▶ EXERCISE OBJECTIVE
All entries must come back exactly as given, with no pictures in the copy.

Rendered images with source text:
____________

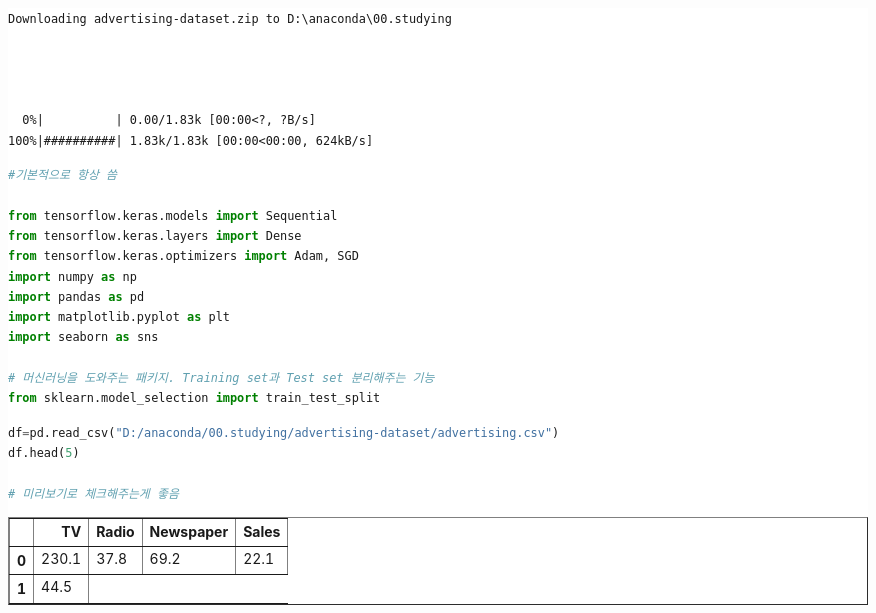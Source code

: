     Downloading advertising-dataset.zip to D:\anaconda\00.studying
    
    

    
      0%|          | 0.00/1.83k [00:00<?, ?B/s]
    100%|##########| 1.83k/1.83k [00:00<00:00, 624kB/s]
    


```python
#기본적으로 항상 씀

from tensorflow.keras.models import Sequential
from tensorflow.keras.layers import Dense
from tensorflow.keras.optimizers import Adam, SGD
import numpy as np
import pandas as pd
import matplotlib.pyplot as plt 
import seaborn as sns

# 머신러닝을 도와주는 패키지. Training set과 Test set 분리해주는 기능 
from sklearn.model_selection import train_test_split
```


```python
df=pd.read_csv("D:/anaconda/00.studying/advertising-dataset/advertising.csv")
df.head(5)

# 미리보기로 체크해주는게 좋음 
```




<div>
<style scoped>
    .dataframe tbody tr th:only-of-type {
        vertical-align: middle;
    }

    .dataframe tbody tr th {
        vertical-align: top;
    }

    .dataframe thead th {
        text-align: right;
    }
</style>
<table border="1" class="dataframe">
  <thead>
    <tr style="text-align: right;">
      <th></th>
      <th>TV</th>
      <th>Radio</th>
      <th>Newspaper</th>
      <th>Sales</th>
    </tr>
  </thead>
  <tbody>
    <tr>
      <th>0</th>
      <td>230.1</td>
      <td>37.8</td>
      <td>69.2</td>
      <td>22.1</td>
    </tr>
    <tr>
      <th>1</th>
      <td>44.5</td>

____________

▶ TASK ANSWER
Source code

:     Downloading advertising-dataset.zip to D:\anaconda\00.studying
    
    

    
      0%|          | 0.00/1.83k [00:00<?, ?B/s]
    100%|##########| 1.83k/1.83k [00:00<00:00, 624kB/s]
    


```python
#기본적으로 항상 씀

from tensorflow.keras.models import Sequential
from tensorflow.keras.layers import Dense
from tensorflow.keras.optimizers import Adam, SGD
import numpy as np
import pandas as pd
import matplotlib.pyplot as plt 
import seaborn as sns

# 머신러닝을 도와주는 패키지. Training set과 Test set 분리해주는 기능 
from sklearn.model_selection import train_test_split
```


```python
df=pd.read_csv("D:/anaconda/00.studying/advertising-dataset/advertising.csv")
df.head(5)

# 미리보기로 체크해주는게 좋음 
```




<div>
<style scoped>
    .dataframe tbody tr th:only-of-type {
        vertical-align: middle;
    }

    .dataframe tbody tr th {
        vertical-align: top;
    }

    .dataframe thead th {
        text-align: right;
    }
</style>
<table border="1" class="dataframe">
  <thead>
    <tr style="text-align: right;">
      <th></th>
      <th>TV</th>
      <th>Radio</th>
      <th>Newspaper</th>
      <th>Sales</th>
    </tr>
  </thead>
  <tbody>
    <tr>
      <th>0</th>
      <td>230.1</td>
      <td>37.8</td>
      <td>69.2</td>
      <td>22.1</td>
    </tr>
    <tr>
      <th>1</th>
      <td>44.5</td>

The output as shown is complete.